TASK TO COMPLETE:
Look through the listing below and give the number of lines in which "that" occurs, nothing more.

________________

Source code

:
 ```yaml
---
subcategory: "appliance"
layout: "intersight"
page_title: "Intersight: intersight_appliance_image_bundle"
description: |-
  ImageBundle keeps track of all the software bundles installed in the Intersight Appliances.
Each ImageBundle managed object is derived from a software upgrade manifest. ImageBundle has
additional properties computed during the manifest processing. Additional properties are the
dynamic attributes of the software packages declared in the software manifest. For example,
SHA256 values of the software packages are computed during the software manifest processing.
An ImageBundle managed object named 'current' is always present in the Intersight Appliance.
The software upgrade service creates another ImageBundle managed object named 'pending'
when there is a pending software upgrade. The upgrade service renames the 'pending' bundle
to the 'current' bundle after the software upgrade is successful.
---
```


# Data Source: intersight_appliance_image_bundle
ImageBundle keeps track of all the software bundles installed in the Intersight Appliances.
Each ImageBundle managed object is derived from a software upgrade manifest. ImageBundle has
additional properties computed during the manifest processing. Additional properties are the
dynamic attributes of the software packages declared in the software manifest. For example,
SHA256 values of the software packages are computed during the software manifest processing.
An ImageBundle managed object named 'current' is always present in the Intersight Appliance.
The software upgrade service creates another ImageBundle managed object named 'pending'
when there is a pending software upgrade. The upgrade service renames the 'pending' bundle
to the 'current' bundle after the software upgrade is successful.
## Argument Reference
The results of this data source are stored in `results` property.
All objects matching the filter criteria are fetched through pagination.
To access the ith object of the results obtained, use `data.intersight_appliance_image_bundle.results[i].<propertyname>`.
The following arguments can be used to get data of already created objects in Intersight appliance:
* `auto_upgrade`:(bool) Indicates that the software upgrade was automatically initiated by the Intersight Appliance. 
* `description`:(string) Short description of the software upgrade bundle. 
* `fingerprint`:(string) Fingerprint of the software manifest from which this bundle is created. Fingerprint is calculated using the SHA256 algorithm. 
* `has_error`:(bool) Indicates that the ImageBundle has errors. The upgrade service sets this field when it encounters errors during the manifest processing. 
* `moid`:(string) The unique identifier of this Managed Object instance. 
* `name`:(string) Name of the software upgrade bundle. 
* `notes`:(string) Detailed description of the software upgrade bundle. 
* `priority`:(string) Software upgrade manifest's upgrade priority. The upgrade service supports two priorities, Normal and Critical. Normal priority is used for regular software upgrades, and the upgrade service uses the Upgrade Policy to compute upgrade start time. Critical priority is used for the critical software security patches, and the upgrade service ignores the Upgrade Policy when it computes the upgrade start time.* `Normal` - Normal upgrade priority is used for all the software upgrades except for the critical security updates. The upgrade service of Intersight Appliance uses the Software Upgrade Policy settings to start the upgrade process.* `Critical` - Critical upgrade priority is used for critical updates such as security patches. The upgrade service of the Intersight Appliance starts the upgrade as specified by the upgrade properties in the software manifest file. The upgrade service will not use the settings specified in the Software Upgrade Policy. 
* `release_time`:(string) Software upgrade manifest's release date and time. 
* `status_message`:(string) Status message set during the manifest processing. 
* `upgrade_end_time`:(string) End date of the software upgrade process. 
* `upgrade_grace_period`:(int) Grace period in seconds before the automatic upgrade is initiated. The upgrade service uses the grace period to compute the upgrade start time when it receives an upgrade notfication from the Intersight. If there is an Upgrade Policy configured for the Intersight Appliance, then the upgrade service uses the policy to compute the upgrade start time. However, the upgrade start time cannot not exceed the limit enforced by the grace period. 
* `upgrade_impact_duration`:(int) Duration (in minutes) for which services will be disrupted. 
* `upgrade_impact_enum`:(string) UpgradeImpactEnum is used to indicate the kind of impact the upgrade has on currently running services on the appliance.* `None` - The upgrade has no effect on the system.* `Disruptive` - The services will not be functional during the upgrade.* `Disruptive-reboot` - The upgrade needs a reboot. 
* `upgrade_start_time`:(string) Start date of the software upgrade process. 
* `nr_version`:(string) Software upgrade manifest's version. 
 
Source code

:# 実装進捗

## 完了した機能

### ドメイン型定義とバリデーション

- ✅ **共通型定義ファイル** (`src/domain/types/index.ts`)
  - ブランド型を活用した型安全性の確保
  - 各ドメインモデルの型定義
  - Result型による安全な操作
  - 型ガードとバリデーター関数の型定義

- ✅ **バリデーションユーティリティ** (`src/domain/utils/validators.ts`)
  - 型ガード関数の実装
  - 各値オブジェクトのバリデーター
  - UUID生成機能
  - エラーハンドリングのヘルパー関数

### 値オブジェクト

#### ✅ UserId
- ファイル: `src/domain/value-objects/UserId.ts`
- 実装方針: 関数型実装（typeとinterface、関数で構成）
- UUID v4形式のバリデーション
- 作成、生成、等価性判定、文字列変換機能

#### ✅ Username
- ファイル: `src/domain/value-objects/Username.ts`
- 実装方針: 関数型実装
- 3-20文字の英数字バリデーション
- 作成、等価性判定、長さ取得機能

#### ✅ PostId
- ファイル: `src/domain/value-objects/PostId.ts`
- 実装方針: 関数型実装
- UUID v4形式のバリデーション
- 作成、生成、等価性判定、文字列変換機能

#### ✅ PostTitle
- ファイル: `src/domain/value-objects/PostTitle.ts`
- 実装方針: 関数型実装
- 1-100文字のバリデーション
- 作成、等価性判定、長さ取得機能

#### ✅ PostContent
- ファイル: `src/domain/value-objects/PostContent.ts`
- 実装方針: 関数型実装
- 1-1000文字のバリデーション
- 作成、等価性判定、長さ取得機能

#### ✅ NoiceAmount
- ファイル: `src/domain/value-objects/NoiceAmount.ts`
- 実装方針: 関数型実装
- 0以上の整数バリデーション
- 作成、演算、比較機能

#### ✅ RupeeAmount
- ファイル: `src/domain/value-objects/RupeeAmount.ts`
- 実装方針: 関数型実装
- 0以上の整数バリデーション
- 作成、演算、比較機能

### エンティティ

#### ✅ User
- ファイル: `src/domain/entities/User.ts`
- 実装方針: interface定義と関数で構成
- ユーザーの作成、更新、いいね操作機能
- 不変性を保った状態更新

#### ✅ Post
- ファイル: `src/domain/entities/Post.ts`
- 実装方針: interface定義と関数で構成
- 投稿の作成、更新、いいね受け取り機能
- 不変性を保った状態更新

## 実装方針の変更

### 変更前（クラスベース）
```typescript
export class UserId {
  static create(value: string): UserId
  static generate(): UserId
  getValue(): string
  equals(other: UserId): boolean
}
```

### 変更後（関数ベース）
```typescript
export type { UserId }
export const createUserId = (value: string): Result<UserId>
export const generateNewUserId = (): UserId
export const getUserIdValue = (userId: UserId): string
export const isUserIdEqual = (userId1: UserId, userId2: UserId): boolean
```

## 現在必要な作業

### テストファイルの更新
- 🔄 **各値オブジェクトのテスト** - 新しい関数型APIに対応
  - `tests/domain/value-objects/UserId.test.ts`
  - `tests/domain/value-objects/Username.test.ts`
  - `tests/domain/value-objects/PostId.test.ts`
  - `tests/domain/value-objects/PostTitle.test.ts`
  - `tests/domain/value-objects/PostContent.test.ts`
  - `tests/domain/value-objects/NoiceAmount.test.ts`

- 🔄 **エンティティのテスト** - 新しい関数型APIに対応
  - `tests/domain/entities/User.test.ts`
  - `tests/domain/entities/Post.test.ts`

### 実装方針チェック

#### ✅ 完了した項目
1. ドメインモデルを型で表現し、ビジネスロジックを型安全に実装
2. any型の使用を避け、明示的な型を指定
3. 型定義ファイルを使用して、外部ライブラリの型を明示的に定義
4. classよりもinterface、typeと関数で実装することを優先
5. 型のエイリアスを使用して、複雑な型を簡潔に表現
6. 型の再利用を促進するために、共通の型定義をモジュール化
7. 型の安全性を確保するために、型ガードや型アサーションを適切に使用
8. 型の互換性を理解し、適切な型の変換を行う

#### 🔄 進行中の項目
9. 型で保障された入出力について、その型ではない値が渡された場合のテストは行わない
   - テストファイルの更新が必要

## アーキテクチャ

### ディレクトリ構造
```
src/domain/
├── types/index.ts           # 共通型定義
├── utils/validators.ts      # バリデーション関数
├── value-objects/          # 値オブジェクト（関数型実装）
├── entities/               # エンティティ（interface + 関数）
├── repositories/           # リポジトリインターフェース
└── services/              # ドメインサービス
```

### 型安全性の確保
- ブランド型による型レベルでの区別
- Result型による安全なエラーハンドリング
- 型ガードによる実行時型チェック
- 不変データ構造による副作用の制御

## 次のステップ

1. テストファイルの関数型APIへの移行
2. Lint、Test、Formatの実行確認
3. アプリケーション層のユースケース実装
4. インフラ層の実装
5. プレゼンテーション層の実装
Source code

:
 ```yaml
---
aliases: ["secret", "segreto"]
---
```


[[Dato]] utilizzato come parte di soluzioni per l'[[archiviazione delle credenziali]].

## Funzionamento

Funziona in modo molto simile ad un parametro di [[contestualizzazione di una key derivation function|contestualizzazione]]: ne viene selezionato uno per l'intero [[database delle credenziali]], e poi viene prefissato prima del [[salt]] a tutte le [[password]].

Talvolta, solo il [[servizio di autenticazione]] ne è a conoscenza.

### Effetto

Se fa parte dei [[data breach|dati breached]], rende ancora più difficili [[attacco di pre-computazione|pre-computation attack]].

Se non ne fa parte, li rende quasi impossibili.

________________

OUTPUT FOR THIS EXERCISE:
2